Zunächst ist es meine Aufgabe, das bestmögliche Team aufzustellen. Die vielen Spiele und Reisen bedeuten auch weniger Training, das kann aber für uns ein Vorteil sein. Ich glaube unsere Kontinuität gibt uns nämlich Möglichkeiten, Spiele zu gewinnen. 

Ehrgeiz ist aber unser Thema. Ich mag unseren Ehrgeiz und unsere Ambitionen. Wir wollen in dieser Liga spielen und wollen uns gut verkaufen, das spüre ich im Verein und im Team. Jeder arbeitet hart um zu beweisen, dass wir dorthin gehören. Es wird sicherlich auch schwere Phasen geben. Auch wenn man das Beste gibt, kann das gegnerische Team am Ende als Sieger vom Platz gehen, einfach weil sie besser waren. Wenn man sich die Kader und Neuverpflichtungen mancher Teams ansieht, fragt man sich schon ab und an, wie man gegen die gewinnen kann. Wir werden aber unsere Chancen kriegen, darauf müssen wir aufbauen. 

Als ich hier als Sportdirektor angefangen habe, war es auch mein Ziel, den Spielstil in der BBL zu verändern. Genauer gesagt, etwas weniger Athletik und Physis, dafür mehr Passen, Bewegung und Shooting. Ich glaube wir haben damit frischen Wind in die Liga gebracht, Vechta geht nun diesen Weg zum Beispiel, Bonn könnte auch folgen. Dazu kriegen junge Spieler ihre Chancen, Braunschweig oder Bamberg schlagen diesen Weg auch ein, die auch einen jungen Spieler aus Barcelona verpflichtet haben. Was wir vor zwei Jahren mit Stefan Peno gemacht haben, macht Bamberg nun mit Aleix Font.  

Auf einer etwas kleineren Art und Weise wollen wir das auch in der Euroleague erreichen. Wir wollen Basketball spielen, den die Zuschauer lieben! Wenn wir dazu noch Spiele gewinnen, umso besser. Wenn man kleiner ist, muss man einfach schneller sein, mehr werfen, besser treffen. Da kann unser Vorteil liegen.

Die hohe Belastung hast du bereits angesprochen, es dürften über 80 Spiele oder mehr werden. Wie wird die Rotation in der BBL aussehen? Werden Leistungsträger dort ihre Pausen kriegen und dafür die Talente ihre Chancen erhalten, auch wenn das mit dem Risiko verbunden ist, dass Spiele verloren werden könnten? 

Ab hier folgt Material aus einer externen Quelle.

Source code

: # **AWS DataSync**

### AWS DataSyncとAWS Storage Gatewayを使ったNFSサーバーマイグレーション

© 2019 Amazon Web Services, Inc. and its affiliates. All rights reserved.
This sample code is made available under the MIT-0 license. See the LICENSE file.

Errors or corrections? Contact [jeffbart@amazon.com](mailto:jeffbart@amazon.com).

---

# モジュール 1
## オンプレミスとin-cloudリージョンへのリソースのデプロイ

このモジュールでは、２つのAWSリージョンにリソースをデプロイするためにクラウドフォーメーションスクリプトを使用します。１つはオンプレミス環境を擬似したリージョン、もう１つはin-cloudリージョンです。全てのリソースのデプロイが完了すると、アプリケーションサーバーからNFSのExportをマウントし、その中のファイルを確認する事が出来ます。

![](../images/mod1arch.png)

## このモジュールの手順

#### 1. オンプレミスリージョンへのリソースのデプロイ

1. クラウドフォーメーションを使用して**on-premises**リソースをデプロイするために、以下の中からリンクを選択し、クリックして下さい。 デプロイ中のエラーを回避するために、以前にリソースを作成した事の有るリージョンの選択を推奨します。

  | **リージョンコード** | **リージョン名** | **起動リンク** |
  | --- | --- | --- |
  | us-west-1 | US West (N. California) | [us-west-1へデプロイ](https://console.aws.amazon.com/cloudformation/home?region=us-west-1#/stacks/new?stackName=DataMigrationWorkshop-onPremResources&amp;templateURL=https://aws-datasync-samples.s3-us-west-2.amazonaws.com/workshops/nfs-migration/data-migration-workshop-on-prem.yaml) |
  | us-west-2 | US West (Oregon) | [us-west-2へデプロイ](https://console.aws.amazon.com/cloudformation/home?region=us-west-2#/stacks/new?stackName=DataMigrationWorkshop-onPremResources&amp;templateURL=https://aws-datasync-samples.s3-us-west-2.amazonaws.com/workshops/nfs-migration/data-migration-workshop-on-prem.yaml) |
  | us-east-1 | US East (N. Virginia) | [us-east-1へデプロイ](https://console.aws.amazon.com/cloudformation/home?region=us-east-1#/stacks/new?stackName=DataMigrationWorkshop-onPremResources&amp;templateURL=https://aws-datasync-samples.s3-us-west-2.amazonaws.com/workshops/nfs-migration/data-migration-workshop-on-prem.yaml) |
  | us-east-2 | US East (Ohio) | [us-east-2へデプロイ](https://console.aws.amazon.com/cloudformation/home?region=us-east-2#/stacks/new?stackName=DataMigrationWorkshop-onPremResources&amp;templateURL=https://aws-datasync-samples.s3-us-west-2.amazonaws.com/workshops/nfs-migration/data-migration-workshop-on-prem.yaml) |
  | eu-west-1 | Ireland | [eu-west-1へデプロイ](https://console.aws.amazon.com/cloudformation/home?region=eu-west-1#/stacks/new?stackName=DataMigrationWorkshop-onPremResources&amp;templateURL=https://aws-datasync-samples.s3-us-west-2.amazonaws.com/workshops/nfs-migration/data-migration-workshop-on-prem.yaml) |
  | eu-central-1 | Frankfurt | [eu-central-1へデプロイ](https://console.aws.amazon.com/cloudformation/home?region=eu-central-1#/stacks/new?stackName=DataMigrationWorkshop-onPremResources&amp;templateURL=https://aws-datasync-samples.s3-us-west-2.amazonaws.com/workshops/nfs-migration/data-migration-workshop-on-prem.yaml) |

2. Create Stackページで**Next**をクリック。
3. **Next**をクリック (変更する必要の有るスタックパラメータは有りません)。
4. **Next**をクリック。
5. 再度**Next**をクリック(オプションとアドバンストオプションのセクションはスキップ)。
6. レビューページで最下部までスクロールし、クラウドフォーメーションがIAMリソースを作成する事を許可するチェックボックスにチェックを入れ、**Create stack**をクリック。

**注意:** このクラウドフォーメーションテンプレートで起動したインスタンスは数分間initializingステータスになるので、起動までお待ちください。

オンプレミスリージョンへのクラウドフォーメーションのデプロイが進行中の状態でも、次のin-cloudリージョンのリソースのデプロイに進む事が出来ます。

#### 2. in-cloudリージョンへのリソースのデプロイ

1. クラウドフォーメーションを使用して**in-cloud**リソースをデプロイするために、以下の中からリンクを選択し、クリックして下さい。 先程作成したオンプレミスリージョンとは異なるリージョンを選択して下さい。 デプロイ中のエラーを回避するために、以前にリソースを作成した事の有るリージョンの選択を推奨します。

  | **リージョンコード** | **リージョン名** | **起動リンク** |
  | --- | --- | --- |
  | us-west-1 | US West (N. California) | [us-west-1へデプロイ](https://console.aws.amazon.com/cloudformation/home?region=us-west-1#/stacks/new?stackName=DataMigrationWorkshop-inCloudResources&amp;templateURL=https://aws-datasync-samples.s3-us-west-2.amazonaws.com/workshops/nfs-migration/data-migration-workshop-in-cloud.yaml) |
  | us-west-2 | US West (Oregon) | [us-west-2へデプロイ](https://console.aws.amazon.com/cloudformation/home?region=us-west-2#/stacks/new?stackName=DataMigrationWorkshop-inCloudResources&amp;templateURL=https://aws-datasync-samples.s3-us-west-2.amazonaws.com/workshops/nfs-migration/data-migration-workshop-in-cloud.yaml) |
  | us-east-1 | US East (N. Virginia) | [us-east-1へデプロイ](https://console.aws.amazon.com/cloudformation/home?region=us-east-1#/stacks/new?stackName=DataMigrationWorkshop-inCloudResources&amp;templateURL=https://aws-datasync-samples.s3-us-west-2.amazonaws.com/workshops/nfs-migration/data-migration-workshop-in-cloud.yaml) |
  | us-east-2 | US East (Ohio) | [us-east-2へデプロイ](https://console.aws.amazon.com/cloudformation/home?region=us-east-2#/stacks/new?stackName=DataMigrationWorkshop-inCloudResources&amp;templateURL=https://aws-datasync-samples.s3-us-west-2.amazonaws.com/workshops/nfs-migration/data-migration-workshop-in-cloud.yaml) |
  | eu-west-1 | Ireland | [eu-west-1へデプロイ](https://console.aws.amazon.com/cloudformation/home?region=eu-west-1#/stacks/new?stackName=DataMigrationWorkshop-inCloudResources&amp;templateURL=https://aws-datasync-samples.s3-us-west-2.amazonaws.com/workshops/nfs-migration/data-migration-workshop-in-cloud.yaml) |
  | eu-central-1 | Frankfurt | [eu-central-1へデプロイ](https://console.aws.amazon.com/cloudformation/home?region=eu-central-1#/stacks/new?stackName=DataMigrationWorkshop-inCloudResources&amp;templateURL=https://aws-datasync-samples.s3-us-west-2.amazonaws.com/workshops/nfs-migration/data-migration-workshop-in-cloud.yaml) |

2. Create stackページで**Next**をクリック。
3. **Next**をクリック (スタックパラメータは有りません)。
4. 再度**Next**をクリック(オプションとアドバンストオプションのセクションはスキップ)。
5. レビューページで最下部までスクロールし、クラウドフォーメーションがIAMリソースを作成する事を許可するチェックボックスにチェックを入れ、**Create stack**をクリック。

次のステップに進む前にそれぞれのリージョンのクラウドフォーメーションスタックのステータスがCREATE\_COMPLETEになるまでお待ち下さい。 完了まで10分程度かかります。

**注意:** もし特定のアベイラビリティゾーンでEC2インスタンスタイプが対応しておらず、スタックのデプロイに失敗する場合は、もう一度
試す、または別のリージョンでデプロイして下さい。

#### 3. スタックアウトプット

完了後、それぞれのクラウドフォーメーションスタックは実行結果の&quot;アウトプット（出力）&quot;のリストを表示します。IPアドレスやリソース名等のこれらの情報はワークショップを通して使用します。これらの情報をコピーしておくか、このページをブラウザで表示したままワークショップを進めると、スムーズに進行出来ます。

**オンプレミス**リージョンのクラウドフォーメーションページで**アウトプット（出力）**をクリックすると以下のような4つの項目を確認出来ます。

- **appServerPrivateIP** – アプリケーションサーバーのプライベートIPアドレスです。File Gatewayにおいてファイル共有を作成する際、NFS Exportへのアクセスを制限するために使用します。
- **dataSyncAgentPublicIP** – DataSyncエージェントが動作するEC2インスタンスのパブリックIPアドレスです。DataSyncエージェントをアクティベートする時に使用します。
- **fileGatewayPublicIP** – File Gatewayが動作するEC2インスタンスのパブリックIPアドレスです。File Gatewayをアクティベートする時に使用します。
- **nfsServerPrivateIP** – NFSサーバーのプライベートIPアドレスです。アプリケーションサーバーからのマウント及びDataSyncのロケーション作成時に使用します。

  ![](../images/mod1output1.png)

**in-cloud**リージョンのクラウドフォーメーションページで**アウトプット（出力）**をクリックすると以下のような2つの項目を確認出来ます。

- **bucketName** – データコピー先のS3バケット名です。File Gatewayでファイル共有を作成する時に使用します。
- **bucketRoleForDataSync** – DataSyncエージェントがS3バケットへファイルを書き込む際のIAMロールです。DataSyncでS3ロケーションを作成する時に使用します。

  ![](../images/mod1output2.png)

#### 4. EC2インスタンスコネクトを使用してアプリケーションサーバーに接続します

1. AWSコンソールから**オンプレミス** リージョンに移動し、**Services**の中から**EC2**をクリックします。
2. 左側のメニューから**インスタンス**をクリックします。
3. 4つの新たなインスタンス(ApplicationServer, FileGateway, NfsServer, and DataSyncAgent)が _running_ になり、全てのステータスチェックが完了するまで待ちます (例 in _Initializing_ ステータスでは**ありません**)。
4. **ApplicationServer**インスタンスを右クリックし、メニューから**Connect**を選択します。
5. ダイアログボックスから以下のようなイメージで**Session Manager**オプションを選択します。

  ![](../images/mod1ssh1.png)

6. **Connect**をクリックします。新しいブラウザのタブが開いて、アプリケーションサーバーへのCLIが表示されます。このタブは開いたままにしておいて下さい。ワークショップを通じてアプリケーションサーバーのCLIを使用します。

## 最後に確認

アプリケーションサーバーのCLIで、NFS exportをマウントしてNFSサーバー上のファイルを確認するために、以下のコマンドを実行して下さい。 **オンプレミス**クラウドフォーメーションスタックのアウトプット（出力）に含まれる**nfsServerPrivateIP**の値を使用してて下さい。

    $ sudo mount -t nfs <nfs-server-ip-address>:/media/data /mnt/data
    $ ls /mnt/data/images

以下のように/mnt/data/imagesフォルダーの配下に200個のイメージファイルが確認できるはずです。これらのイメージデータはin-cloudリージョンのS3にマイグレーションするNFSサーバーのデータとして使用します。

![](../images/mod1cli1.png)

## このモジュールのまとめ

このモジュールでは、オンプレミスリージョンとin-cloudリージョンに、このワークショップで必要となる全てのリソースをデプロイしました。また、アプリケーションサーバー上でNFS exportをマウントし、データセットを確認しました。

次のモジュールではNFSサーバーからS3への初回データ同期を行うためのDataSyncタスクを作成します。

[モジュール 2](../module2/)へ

Unsere Philosophie ist es, am Ende der Saison besser zu sein, dann, wenn es wirklich darauf ankommt. Letzte Saison haben wir in der BBL mehr Spiele verloren als im Vorjahr, aber in den Playoffs haben wir dann wieder das Finale erreicht. Darauf kommt es an. Die Hauptrunde ist ein kontinuierlicher Prozess, um uns zu diesem Punkt zu bringen. Das bedeutet natürlich nicht, dass es völlig egal wäre, auf welchem Platz man die Hauptrunde abschließt, das wäre schon ein Risiko. Das Team soll sich Schritt für Schritt verbessern. Wir werden mit 14 Spielern rotieren, dazu haben wir noch die weiteren Jugendspieler, die auch ihre Chancen erhalten sollen. Zwei Spieler werden also immer eine Pause kriegen, zwei Spieler in der Euroleague, zwei Spieler in der Basketball Bundesliga. Das funktioniert aber nur so, wenn hoffentlich alle gesund bleiben. Wenn wir heute in die Saison starten würden, wäre das so schon gar nicht möglich, da aktuell Stefan Peno und Kenneth Ogbe verletzt sind. Da würde sich der 12er Kader von alleine aufstellen. Aber wir haben auch immer noch die jungen Spieler wie Lorenz Brenneke, Malte Delow oder Kreso Nikic, die wir auch ab und an mal einsetzen können. Für die Zukunft kommt dann auch bald die nächste Generation um Nolan Adekunle, Elias Rödl oder Evans Rapieque.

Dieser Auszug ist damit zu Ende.